Children lose weight due to the elevated NO3 levels in groundwater, which also cause methemoglobinemia or blue baby syndrome [81]. Other possible side effects of NO3 include major health issues like exhaustion, weakness, and dizziness [82]. Therefore, to ensure that groundwater can be safely used for drinking purposes, NO3 contamination remediation techniques are required. In the research area, anthropogenic activities, including using open septic tanks and nitrogen-based fertilizers in agriculture, often correlate with NO3 content in groundwater. Reverse microfiltration is a potential treatment method for contaminated groundwater, and it can be very efficient when combined with a strong base anion to remove NO3 through ion-exchange process. It is essential to strengthening the groundwater management plan in order to raise public awareness of NO3 pollution. Finally, the implementation of appropriate legislation, the use of organic fertilizers, and modernization of sewage systems are all important components of an effective pollution management approach.

4 Conclusions

This research successfully investigated and evaluated the groundwater quality and its suitability for drinking in north Khartoum state, Sudan, using GWQI, multivariate statistical techniques, and human health risk assessment methods. The main conclusion of the study is summarized as follows:

  • The general physiochemical analysis revealed that, relative to the west, groundwater samples in the eastern parts are significantly mineralized, and groundwater facies gradually change from Ca–Mg–HCO3 to Na–Cl due to the cation exchange process. The groundwater samples were collected in post-monsoon period and therefore, slight changes in groundwater facies are expected in pre-Manson periods.
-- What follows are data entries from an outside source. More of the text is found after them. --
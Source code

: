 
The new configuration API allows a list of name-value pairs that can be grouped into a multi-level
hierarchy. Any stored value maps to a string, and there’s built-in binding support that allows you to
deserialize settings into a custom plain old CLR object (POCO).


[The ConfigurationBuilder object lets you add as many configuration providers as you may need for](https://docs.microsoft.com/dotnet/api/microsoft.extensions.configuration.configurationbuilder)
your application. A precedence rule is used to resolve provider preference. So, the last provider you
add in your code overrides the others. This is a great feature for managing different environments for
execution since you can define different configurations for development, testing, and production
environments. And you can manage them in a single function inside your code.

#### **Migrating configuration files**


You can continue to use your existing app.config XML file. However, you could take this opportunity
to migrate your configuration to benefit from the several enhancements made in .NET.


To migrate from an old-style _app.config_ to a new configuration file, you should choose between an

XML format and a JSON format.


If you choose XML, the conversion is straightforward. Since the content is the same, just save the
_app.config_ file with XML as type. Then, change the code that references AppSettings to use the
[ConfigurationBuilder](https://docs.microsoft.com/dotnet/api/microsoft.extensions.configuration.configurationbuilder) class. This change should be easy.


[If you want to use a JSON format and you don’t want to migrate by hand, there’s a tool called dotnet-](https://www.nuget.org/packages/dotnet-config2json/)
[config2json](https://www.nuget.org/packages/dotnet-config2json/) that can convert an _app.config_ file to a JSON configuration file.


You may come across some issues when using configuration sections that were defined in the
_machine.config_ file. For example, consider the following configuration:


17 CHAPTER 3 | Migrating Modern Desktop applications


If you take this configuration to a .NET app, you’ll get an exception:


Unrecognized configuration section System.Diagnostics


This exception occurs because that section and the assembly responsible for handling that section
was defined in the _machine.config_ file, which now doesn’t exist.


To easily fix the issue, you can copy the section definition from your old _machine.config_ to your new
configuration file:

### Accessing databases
  • GWQI is calculated based on the analyzed physiochemical parameters, and it was indicated that most of the groundwater samples (76.4%) are classified as excellent water types. In contrast, only one sample is considered unsuitable for drinking purposes.

  • The effectiveness of multivariate statistical approaches in assessing groundwater quality has been proved. Based on the physiochemical parameters, PCA and HCA were employed to predict the main factors influencing groundwater quality and categorize groundwater samples based on their salinity. Three PCs accounted for 86.07% of the total variance and suggested two variables that affect groundwater quality: mineral dissolution and, to a lesser extent, agricultural practice and organic pollution. Additionally, hierarchical clustering categorized groundwater samples into three classes: low, medium, and highly mineralized.

  • The non-carcinogenic human health risk was assessed based on NO3 concentration for adults and children. The obtained hazard quotient indicated that no health risk is posed for adults, while for children, 64.7% of groundwater samples are beyond the permissible limit (1 <). As a result, remedial measures are suggested for the safe use of groundwater.

  • In identifying and assessing groundwater quality for drinking purposes in the northern Khartoum state, the integrated methodologies showed to be resilient and effective. However, this study recommends applying a combined carcinogenic and non-carcinogenic health risk assessment for sustainable groundwater supply. For instance, chromium and arsenic as carcinogenic parameters have severe health consequences such as kidney and stomach cancer. Furthermore, this research also recommends implementing a groundwater monitoring system to allow for identification and characterization of potential contaminant sources, which can aid in determining the extent of contamination and designing appropriate mitigation measures. Groundwater monitoring allows for sampling and data collection for both pre- and post-monsoon which helps in comprehensive assessment of the groundwater resources in the study area.